> [Instructions for the task]:
In the material below, find the line containing "universes in nature---many" and the line containing "theory of sets", then reproduce exactly both of them and every line between, and nothing else.
↓
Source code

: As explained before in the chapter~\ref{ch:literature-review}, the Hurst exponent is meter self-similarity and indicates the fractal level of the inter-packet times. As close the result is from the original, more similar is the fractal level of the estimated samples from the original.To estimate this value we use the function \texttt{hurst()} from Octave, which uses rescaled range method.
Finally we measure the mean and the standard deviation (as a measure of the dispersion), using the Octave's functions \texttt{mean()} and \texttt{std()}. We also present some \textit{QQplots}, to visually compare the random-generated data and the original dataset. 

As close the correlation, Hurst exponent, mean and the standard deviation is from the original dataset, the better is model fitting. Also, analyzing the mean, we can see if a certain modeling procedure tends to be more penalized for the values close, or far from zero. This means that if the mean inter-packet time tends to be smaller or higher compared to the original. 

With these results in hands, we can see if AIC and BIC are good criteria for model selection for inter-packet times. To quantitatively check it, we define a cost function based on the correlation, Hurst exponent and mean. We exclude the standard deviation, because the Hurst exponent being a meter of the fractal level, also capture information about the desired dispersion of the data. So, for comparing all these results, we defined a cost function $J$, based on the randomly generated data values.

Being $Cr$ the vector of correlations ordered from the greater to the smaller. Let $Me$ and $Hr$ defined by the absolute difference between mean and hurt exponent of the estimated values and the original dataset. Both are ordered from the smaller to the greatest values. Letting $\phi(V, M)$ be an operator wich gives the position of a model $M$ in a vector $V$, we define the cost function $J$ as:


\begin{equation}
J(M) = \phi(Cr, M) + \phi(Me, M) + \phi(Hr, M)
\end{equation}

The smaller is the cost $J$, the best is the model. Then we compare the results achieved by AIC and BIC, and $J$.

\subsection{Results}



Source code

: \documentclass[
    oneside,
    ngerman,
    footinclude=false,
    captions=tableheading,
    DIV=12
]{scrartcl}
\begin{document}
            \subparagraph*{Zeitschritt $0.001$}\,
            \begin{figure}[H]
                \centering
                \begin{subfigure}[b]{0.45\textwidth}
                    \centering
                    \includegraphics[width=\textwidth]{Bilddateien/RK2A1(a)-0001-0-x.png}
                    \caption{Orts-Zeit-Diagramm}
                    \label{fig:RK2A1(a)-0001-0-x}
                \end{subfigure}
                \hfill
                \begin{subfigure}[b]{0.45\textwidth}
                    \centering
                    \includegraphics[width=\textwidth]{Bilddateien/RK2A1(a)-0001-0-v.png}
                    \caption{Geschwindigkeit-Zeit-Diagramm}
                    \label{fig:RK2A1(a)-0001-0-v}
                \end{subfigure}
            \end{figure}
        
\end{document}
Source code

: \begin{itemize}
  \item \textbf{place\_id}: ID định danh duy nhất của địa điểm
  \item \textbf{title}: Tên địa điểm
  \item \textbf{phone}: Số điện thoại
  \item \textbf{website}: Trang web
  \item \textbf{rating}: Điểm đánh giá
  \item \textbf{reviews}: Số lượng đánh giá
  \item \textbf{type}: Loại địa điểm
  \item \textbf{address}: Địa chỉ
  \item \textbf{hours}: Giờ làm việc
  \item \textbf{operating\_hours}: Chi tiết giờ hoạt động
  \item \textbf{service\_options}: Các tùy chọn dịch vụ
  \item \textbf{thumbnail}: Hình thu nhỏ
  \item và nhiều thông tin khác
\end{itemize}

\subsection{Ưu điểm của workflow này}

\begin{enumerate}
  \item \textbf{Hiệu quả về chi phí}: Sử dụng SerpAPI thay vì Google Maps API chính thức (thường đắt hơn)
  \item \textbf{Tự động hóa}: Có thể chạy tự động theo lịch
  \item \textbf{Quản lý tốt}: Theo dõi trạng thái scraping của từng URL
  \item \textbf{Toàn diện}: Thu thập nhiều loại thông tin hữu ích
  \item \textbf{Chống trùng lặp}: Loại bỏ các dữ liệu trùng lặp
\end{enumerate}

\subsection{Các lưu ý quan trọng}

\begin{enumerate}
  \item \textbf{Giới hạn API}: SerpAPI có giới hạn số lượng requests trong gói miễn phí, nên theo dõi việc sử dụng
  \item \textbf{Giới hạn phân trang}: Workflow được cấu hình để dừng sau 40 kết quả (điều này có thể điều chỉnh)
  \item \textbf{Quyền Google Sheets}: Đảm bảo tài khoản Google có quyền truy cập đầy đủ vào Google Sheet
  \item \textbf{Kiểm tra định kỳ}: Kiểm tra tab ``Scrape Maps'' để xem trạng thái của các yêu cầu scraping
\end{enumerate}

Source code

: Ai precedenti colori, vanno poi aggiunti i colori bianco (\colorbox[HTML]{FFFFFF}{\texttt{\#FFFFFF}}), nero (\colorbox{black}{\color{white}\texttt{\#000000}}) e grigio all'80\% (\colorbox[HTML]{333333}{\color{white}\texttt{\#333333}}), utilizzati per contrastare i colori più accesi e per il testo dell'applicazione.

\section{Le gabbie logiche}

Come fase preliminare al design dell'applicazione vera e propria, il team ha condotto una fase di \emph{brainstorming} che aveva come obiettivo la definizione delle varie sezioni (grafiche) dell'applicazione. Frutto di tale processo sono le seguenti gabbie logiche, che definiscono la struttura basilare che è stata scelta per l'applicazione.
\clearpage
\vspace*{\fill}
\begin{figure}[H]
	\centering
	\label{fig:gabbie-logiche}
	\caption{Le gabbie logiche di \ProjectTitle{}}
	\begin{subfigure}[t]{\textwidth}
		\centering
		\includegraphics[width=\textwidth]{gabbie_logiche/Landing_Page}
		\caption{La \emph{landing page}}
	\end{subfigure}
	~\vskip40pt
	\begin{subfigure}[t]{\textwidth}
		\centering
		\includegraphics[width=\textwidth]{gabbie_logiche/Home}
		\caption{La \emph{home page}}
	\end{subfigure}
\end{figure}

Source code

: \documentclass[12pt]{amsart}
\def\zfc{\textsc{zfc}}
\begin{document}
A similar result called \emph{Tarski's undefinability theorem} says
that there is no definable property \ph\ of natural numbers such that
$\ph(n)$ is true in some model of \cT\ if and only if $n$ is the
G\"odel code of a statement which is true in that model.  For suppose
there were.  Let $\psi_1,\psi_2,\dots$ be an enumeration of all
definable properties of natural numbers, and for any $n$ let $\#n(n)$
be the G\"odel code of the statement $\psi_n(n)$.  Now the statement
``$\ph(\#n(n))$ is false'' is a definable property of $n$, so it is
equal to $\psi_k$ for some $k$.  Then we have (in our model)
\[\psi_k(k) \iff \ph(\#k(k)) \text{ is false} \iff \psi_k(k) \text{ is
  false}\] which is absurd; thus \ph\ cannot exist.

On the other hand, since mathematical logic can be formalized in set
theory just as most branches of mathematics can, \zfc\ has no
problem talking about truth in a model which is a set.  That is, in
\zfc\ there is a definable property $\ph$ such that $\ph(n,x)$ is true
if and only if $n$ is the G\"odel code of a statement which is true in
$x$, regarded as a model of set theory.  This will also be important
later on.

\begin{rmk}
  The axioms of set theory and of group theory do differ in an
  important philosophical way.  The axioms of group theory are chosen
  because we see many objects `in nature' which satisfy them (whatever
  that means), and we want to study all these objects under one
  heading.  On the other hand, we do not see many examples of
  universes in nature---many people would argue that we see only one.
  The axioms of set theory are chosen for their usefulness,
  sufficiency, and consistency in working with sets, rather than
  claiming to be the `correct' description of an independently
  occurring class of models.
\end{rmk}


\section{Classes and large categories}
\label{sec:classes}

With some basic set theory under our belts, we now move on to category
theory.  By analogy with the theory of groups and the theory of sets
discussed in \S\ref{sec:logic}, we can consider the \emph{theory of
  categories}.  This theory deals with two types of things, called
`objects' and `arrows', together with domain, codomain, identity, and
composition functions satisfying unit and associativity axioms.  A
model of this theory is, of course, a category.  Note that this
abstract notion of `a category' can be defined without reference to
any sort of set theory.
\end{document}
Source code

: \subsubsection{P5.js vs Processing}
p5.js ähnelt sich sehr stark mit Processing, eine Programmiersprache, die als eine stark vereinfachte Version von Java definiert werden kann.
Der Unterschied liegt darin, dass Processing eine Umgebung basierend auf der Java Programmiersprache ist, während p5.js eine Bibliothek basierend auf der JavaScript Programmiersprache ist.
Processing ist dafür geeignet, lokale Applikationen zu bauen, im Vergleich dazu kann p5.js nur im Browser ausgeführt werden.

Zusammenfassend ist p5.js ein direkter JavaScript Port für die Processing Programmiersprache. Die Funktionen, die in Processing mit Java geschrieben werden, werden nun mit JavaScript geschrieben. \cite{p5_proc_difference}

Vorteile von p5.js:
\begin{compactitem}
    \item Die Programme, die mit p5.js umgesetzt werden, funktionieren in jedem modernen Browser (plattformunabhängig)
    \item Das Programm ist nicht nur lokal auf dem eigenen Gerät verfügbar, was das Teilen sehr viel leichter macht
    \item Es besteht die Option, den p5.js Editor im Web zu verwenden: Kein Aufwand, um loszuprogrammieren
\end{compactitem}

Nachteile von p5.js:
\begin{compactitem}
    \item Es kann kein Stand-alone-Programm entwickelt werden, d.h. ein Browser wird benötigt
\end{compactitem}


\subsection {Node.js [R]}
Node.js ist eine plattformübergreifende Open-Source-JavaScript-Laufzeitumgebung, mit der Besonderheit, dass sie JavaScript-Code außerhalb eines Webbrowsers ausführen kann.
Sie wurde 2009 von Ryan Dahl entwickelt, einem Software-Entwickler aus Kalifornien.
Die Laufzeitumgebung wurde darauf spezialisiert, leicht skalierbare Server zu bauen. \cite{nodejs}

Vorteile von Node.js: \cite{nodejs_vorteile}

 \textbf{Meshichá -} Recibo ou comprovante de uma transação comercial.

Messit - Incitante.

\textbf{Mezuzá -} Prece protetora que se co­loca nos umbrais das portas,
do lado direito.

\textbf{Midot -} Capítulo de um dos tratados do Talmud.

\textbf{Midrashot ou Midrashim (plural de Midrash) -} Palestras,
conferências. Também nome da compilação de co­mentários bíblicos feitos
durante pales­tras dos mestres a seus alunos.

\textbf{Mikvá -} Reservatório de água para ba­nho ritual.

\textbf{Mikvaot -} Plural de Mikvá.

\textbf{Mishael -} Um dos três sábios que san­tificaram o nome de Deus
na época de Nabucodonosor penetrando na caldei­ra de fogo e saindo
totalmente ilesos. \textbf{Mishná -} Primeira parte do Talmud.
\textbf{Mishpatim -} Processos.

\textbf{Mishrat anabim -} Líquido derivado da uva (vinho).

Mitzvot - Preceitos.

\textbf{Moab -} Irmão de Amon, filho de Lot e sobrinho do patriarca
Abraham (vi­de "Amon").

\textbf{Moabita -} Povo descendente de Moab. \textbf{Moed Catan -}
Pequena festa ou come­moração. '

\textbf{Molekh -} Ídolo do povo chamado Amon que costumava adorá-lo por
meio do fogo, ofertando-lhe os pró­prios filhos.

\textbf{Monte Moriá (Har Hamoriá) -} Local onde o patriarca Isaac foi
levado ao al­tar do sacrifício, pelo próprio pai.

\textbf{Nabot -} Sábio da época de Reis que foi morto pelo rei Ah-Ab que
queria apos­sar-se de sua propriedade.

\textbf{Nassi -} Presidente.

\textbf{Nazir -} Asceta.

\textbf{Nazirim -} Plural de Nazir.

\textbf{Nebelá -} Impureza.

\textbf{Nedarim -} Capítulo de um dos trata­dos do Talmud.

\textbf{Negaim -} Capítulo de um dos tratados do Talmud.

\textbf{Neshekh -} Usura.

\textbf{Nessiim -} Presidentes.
↑
> [Task output]:
  universes in nature---many people would argue that we see only one.
  The axioms of set theory are chosen for their usefulness,
  sufficiency, and consistency in working with sets, rather than
  claiming to be the `correct' description of an independently
  occurring class of models.
\end{rmk}


\section{Classes and large categories}
\label{sec:classes}

With some basic set theory under our belts, we now move on to category
theory.  By analogy with the theory of groups and the theory of sets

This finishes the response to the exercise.